It all goes back to when a group of about 15 people wanted to buy one little sign that told people not to throw trash in the lake.


          “We never planned on being a group,” says Marci Novak, founder of grassroots-volunteer organization For The Love of The Lake. “We just wanted to do a little something for the lake.”


          But that little something blossomed into a big something Novak never imagined. 


          Now, 10 years later, by working hand-in-hand with the City of Dallas, For the Love of the Lake (FTLOTL) has become a neighborhood institution — one of the most important keepers and advocates of White Rock Lake and the park that surrounds it.


          “The volunteers that represent all of the groups that make up For The Love of The Lake have had an enormous impact on the quality of lake life,” says District 9 Councilman Gary Griffith. “It’s a very vital group for sustaining the life that we like to have in East Dallas .”

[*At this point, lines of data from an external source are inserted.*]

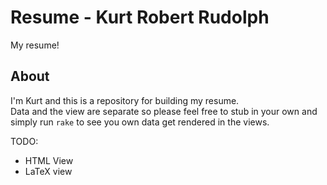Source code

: # Resume - Kurt Robert Rudolph

My resume!

## About

I'm Kurt and this is a repository for building my resume.  
Data and the view are separate so please feel free to stub
in your own and simply run `rake` to see you own data get 
rendered in the views.


TODO:
* HTML View
* LaTeX view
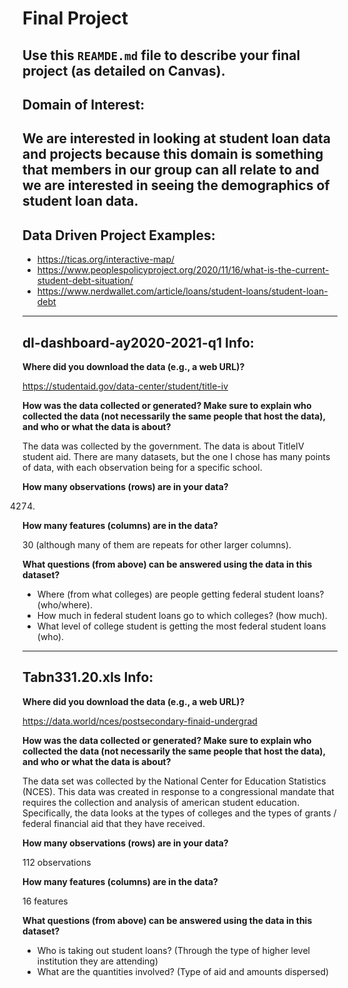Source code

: # Final Project
Use this `REAMDE.md` file to describe your final project (as detailed on Canvas).
---
## Domain of Interest:

We are interested in looking at student loan data and projects because this domain is something that members in our group can all relate to and we are interested in seeing the demographics of student loan data. 
---
## Data Driven Project Examples:
- https://ticas.org/interactive-map/
- https://www.peoplespolicyproject.org/2020/11/16/what-is-the-current-student-debt-situation/
- https://www.nerdwallet.com/article/loans/student-loans/student-loan-debt
---
## dl-dashboard-ay2020-2021-q1 Info:

**Where did you download the data (e.g., a web URL)?**

https://studentaid.gov/data-center/student/title-iv

**How was the data collected or generated? Make sure to explain who collected the data (not necessarily the same people that host the data), and who or what the data is about?**

The data was collected by the government. The data is about TitleIV student aid. There are many datasets, but the one I chose has many points of data, with each observation being for a specific school.

**How many observations (rows) are in your data?**

4274.

**How many features (columns) are in the data?**

30 (although many of them are repeats for other larger columns).

**What questions (from above) can be answered using the data in this dataset?**
- Where (from what colleges) are people getting federal student loans? (who/where).
- How much in federal student loans go to which colleges? (how much).
- What level of college student is getting the most federal student loans (who).
---

## Tabn331.20.xls Info:

**Where did you download the data (e.g., a web URL)?**

https://data.world/nces/postsecondary-finaid-undergrad 

**How was the data collected or generated? Make sure to explain who collected the data (not necessarily the same people that host the data), and who or what the data is about?**

The data set was collected by the National Center for Education Statistics (NCES). This data was created in response to a congressional mandate that requires the collection and analysis of american student  education. Specifically, the data looks at the types of colleges and the types of grants / federal financial aid that they have received. 

**How many observations (rows) are in your data?**

112 observations

**How many features (columns) are in the data?**

16 features

**What questions (from above) can be answered using the data in this dataset?**
- Who is taking out student loans? (Through the type of higher level institution they are attending) 
- What are the quantities involved? (Type of aid and amounts dispersed)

          In its 10-year existence, FTLOTL has been responsible for cleaning up litter at the lake, establishing about 45 active Adopt-a-Shoreline groups, placing more than 550 trash and recycling bins throughout the park along with drinking fountains, benches with bike racks, “cool sprays” for runners, picnic tables, marquees, landscaping, outdoor fitness circuits, a children’s playground and, of course, those anti-litter signs — but instead of just one, there are now 24 of them.


          The organization also has been instrumental in the development of the White Rock Lake Museum at the Bath House Cultural Center and in securing and erecting a life-size bronze statue to commemorate the Civilian Conservation Corps.


          And then there are the Second Saturday Spruce-ups that have become a monthly tradition for so many neighborhood residents committed to pitching in to keep our neighborhood’s most precious natural resource looking good.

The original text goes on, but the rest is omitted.